• _SOURCE INFORMATION_
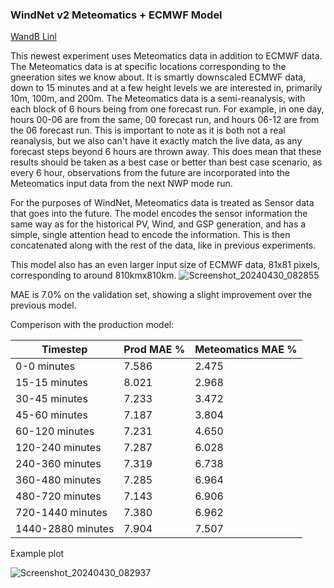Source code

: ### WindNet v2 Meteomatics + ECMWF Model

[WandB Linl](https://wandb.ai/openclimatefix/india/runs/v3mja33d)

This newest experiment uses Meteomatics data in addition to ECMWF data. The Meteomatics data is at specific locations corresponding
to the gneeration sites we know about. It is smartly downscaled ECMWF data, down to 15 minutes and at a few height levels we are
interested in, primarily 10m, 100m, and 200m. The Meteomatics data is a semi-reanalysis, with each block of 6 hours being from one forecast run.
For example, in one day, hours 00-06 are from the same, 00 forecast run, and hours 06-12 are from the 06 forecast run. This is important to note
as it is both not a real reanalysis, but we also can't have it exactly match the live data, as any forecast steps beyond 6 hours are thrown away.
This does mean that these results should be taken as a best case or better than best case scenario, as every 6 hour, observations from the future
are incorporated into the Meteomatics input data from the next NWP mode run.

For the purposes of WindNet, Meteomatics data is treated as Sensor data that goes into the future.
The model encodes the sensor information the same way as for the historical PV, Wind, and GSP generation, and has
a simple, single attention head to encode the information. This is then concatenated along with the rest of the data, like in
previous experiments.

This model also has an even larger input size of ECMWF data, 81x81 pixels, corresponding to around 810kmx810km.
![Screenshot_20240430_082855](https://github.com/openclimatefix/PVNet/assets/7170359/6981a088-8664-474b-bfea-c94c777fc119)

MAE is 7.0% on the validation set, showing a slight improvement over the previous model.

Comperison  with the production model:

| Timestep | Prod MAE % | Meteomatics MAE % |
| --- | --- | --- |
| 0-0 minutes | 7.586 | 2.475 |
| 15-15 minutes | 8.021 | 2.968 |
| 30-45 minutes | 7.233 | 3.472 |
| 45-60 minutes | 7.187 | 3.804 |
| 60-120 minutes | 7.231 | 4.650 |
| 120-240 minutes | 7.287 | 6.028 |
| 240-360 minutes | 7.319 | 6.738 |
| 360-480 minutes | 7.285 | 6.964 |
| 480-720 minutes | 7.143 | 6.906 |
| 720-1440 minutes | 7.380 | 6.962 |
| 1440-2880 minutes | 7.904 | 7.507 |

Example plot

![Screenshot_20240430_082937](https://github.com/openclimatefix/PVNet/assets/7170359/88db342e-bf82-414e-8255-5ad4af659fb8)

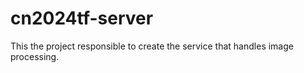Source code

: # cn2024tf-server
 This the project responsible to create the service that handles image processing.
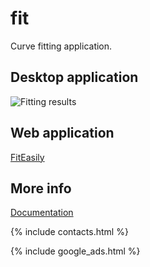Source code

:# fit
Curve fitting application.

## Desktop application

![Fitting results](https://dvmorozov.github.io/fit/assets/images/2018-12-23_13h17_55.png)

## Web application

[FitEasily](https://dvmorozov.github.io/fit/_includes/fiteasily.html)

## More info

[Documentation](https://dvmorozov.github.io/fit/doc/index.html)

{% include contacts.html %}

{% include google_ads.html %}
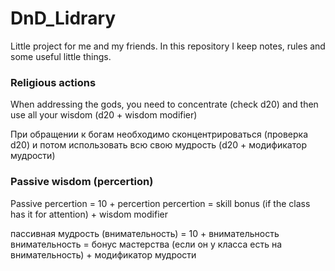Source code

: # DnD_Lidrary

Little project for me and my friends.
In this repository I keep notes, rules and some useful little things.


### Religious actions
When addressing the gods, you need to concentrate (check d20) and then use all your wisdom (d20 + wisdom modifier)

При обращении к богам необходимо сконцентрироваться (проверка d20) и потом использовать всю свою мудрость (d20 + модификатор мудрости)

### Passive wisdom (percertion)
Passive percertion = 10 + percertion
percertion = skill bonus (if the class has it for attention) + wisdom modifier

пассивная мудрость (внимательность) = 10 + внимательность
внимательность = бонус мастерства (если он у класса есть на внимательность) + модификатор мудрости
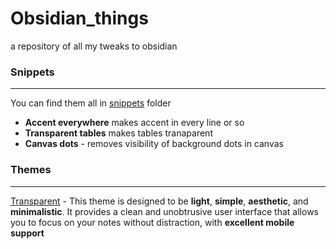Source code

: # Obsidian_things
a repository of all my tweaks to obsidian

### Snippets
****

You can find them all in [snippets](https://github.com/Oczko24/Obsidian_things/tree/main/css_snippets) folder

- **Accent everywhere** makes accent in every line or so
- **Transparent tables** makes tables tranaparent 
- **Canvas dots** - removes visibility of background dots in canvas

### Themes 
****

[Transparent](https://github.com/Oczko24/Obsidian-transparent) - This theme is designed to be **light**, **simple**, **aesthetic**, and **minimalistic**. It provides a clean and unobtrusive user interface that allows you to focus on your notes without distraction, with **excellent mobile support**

• _TASK DETAILS_
Out of the entries above, write out only the lines between the line holding "to the gneeration" and the line holding "as it is both", inclusive, each exactly as given.

• _RESULT OF THIS EXERCISE_
to the gneeration sites we know about. It is smartly downscaled ECMWF data, down to 15 minutes and at a few height levels we are
interested in, primarily 10m, 100m, and 200m. The Meteomatics data is a semi-reanalysis, with each block of 6 hours being from one forecast run.
For example, in one day, hours 00-06 are from the same, 00 forecast run, and hours 06-12 are from the 06 forecast run. This is important to note
as it is both not a real reanalysis, but we also can't have it exactly match the live data, as any forecast steps beyond 6 hours are thrown away.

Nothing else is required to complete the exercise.